Pero, siendo triste la persistencia de esta difundida creencia, más desolador resulta aún concluir que no se ha debido sólo a la fuerza persuasiva de ETA. A ella ha contribuido también la vacilante actitud del Gobierno y, sobre todo, de su presidente. En efecto, la pronta y firme reacción de Zapatero al comunicado etarra de ayer parecería dar a entender que él también, como esa otra mucha gente, albergaba aún la esperanza de que el proceso podía recuperarse. No le habría bastado el atentado del 30 de diciembre o el comunicado explicativo del 9 de enero para perder la esperanza. Porque, si le hubiera bastado, la firmeza que ayer tan prontamente exhibió la habría mostrado en aquella misma víspera de fin de año, y el comunicado hecho ayer público por la banda lo habría tomado ahora, si no como un texto irrelevante, sí, al menos, como una confirmación tardía y superflua de lo que todos sabíamos. La consternación que ayer dejó ver el presidente en sus palabras y en sus gestos demostraría así, mejor que cualquier otra prueba, que él también creía que nos encontrábamos en uno de esos tropiezos en que cualquier proceso de paz cae, pero de los que todo proceso de paz acaba levantándose.

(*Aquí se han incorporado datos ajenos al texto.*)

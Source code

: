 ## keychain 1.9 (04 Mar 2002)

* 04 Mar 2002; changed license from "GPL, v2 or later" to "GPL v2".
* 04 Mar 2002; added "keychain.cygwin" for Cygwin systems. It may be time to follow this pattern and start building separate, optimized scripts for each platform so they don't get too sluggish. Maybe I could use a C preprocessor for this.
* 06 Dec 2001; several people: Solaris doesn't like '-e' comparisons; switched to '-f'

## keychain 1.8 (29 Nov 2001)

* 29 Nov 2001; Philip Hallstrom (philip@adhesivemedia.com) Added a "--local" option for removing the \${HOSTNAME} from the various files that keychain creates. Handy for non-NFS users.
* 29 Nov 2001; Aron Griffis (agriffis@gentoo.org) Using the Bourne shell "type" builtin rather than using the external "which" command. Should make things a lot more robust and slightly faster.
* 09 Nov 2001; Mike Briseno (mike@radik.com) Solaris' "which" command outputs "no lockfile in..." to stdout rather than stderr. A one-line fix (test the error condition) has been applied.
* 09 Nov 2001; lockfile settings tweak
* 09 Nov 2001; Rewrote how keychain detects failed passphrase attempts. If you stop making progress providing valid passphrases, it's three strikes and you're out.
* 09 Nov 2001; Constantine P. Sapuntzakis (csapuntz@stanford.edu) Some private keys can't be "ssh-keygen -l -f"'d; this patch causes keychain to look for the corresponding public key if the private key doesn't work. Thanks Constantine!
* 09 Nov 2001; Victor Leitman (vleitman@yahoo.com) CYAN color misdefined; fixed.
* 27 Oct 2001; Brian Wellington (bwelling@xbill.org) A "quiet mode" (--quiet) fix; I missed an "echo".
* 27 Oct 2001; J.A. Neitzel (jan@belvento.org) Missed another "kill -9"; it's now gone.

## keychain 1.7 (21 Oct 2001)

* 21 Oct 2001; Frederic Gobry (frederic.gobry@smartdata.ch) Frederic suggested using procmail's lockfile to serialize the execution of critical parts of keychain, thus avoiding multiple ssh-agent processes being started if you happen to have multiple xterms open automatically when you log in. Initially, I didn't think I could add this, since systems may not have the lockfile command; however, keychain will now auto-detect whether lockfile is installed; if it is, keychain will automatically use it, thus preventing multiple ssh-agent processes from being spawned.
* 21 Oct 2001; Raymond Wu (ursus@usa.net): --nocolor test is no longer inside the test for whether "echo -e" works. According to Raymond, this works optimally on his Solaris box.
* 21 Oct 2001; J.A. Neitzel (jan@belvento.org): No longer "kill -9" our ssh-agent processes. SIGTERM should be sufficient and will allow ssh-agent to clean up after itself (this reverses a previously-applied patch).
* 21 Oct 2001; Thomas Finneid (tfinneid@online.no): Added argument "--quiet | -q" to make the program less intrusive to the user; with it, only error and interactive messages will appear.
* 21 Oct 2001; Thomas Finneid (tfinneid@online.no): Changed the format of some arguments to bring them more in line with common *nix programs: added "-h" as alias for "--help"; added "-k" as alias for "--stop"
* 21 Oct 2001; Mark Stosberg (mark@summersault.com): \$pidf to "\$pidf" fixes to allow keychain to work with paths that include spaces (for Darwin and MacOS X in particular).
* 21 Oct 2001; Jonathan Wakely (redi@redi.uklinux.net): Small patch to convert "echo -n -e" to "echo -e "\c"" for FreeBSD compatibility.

Hizo bien el presidente cuando abordó el proceso ante la verosimilitud de que ETA hubiera decidido desistir de su actividad terrorista. Bien hizo también cuando, pese a los obstáculos que le oponía la otra parte y las injustas acusaciones de que era objeto, persistió en su empeño sin incurrir en cesiones intolerables. Se equivocó, sin embargo, y equivocó a mucha gente, cuando, en vez de hacerse cargo cabal del significado del atentado del 30 de diciembre, dio muestras de vacilación en su firmeza y se embarcó en una serie de gestos y concesiones que contribuyeron a sembrar dudas sobre el verdadero estado de las cosas. Hizo pensar, en efecto, que algunas de sus actuaciones en política penitenciaria y fiscal reflejaban un atisbo de esperanza fundada que a muchos les habría gustado compartir. No era así. Se trataba de hacer suyo el ritmo que marcaba ETA, creyendo que él también, como ETA, necesitaba cargarse de razón para dar por terminado el proceso. Con ello, sólo ha conseguido poner en duda la razón que tenía.